18 de março de 2013

A mais mesquinha das infâmias

Desapegar-se dos bens materiais pode parecer virtude louvável. É frase que saiu da boca de muitos santos e profetas que rasgaram o manto negro que costuma cobrir a humanidade e deixaram entrar um pouco de luz. Mas isso era em um tempo muito distante. É imperativo, agora, lembrar a todos e a mim mesmo que eles viveram em época venalmente distinta da nossa.

Desapegar-se dos bem materiais, hoje, parece ser a atitude mais banal do mais desligado dos homo-consumistas que infestam a superfície desse planeta. Chegamos (ou estamos bem próximos de chegar) à situação definitiva em que não há mais ninguém apegado a coisa alguma, a não ser a próxima.

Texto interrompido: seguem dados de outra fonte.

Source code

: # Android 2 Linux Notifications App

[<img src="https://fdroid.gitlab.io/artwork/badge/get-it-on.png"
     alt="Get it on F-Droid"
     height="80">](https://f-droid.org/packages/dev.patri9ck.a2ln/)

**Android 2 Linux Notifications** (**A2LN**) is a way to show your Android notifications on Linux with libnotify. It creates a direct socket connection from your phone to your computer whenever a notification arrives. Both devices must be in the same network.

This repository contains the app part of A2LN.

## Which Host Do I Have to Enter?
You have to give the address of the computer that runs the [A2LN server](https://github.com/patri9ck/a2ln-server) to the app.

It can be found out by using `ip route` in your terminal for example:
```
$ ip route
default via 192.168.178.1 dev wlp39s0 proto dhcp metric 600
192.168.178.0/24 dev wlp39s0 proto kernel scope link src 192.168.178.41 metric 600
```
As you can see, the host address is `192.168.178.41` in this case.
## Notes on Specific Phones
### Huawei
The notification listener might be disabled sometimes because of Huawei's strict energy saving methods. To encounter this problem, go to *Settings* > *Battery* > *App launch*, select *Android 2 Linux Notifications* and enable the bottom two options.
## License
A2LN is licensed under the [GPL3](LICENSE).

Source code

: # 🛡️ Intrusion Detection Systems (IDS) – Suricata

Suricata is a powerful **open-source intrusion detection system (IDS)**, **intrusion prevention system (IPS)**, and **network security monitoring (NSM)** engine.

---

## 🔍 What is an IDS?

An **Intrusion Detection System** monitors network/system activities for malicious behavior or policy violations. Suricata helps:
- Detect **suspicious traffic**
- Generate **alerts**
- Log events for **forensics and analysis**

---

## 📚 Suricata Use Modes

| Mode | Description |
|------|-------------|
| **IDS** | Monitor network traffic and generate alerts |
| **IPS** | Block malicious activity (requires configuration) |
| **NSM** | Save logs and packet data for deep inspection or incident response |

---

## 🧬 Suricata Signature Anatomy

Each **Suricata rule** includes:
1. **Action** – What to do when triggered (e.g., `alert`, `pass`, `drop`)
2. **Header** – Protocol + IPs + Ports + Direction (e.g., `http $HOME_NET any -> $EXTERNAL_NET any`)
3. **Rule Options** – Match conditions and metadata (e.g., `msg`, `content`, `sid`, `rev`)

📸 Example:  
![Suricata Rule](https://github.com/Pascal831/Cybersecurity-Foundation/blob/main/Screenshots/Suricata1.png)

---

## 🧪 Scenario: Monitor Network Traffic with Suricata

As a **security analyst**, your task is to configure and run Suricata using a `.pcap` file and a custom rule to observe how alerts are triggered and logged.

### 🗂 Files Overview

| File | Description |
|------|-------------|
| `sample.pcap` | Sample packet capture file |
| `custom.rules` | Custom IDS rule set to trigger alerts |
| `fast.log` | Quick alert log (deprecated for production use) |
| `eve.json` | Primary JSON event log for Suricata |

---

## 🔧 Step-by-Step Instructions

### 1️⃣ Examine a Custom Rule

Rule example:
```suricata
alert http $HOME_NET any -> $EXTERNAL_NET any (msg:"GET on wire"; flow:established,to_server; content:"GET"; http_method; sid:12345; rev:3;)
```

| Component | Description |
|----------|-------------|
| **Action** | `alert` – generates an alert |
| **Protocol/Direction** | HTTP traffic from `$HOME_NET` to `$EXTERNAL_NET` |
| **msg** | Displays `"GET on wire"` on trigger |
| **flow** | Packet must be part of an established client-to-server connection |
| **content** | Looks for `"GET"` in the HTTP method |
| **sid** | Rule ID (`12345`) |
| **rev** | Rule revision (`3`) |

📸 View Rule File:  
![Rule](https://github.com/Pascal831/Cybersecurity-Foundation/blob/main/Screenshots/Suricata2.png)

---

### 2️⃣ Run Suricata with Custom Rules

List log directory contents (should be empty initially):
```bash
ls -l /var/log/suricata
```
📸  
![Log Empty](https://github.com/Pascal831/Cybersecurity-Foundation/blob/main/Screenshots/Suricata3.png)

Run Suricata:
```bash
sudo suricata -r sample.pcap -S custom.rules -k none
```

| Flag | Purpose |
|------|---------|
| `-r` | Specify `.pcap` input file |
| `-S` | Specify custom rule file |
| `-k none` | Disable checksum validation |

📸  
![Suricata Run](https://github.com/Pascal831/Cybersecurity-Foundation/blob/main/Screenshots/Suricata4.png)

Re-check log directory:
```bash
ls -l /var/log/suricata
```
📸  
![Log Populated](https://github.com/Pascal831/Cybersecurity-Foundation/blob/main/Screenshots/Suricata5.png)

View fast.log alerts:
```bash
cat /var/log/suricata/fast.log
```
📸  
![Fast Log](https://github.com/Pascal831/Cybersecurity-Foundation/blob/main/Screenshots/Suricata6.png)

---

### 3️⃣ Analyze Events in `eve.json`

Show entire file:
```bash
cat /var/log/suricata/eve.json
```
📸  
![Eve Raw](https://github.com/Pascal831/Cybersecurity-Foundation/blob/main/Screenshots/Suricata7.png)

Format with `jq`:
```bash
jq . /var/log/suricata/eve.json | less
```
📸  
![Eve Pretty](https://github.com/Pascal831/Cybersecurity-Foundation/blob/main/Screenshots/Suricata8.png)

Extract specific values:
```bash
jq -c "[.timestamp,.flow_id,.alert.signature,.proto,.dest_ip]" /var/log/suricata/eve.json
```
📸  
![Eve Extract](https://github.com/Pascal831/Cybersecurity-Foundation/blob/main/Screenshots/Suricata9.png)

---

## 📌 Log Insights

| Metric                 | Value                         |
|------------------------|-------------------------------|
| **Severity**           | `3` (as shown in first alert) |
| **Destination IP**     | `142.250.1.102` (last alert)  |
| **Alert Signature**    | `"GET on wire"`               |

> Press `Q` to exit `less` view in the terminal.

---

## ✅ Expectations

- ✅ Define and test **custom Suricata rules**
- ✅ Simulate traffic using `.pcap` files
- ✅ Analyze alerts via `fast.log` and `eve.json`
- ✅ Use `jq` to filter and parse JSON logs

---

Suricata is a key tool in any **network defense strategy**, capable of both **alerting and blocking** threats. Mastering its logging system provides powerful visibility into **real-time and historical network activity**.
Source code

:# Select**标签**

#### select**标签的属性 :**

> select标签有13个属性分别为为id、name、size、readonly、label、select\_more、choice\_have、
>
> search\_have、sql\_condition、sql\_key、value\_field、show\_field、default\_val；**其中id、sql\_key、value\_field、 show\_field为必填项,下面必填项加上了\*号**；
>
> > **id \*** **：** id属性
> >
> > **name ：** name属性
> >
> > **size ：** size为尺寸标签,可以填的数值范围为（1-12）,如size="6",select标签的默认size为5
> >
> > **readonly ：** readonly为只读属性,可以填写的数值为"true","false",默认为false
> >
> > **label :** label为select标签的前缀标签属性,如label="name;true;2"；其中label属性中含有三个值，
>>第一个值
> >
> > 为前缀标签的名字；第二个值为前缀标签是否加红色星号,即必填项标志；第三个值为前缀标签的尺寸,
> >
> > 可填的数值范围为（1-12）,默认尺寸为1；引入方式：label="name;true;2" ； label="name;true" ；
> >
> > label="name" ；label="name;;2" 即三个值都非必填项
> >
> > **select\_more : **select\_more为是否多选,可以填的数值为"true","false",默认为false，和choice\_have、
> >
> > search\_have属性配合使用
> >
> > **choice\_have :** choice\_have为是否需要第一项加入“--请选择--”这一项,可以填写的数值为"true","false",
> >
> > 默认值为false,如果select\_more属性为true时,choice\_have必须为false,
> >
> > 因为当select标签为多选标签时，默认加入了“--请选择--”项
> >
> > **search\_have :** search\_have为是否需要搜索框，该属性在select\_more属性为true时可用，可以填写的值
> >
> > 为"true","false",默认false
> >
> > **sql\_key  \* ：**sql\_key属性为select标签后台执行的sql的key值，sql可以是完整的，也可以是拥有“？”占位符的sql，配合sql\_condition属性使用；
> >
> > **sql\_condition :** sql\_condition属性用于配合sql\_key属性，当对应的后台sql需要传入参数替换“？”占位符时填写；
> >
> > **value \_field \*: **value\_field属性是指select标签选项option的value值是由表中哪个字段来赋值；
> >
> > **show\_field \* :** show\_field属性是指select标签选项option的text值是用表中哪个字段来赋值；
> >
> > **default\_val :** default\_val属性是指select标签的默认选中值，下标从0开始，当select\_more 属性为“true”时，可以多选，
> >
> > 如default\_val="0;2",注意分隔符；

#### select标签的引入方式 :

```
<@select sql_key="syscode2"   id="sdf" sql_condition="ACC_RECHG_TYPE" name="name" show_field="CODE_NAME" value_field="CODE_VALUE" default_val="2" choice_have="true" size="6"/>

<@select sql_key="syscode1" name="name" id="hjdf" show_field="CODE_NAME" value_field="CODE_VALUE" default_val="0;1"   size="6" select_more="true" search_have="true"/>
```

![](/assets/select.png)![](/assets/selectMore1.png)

O desapego consumista nos faz abandonar o que temos em favor daquilo que ansiamos ter e assim sucessivamente, ad infinutum. É o desapego como a mais mesquinha das infâmias. 

Aos santos resta agora bradar a plenos pulmões, de cima dos telhados, que cada objeto tem inestimável valor e é preciso apegar-se a eles como a menina a seu ursinho de pelúcia. Sua caneta Bic e os copinhos de plástico que você usou naquela festinha semana passada valem a vida de um operário que trabalha embarcado em alguma plataforma de petróleo em alto-mar, distante de sua esposa e filhos por duas longas e solitárias semanas. Sua bola de basquete vale as asas de uma borboleta lilás, verde neon e púrpura, que foi extinta e nunca mais será vista. Seu lápis (se é que você ainda tem um), vale o pinus que tirou a vida de uma imbuia e os pulmões de um minerador de grafite. Seu celular e sua tablet valem a vida de uma ou duas crianças trabalhando em condições absolutamente insalubres em algum buraco lamacento no interior do Congo, e a dor insuportável nas costas de algum taiwanês. Seu tênis bacana, com amortecedores e impulsionadores, custa as 14 horas de trabalho de uma menina nos subúrbios da China.

Isso não é pouco, suponho. Mas há muito mais. Cada objeto de consumo pelo qual pagamos uma bagatela (ou nem tanto) foi imerso em suor e sangue, em dor e lágrima, em saudade e lesão por esforço repetitivo.

Nenhuma promoção da Casas Bahia deveria ser capaz de calar esse grito.

Um comentário:

  1. Belo texto, Tuco! Sempre penso que o estrago maior dessa natureza corrompida é a falta de equilíbrio: Amar demais vira egoísmo, amar de menos, descaso. Apegar-de demais, mesquinharia. Desapegar-se demais, frivolidade, consumismo... Eita! Desequilibrado homem que sou!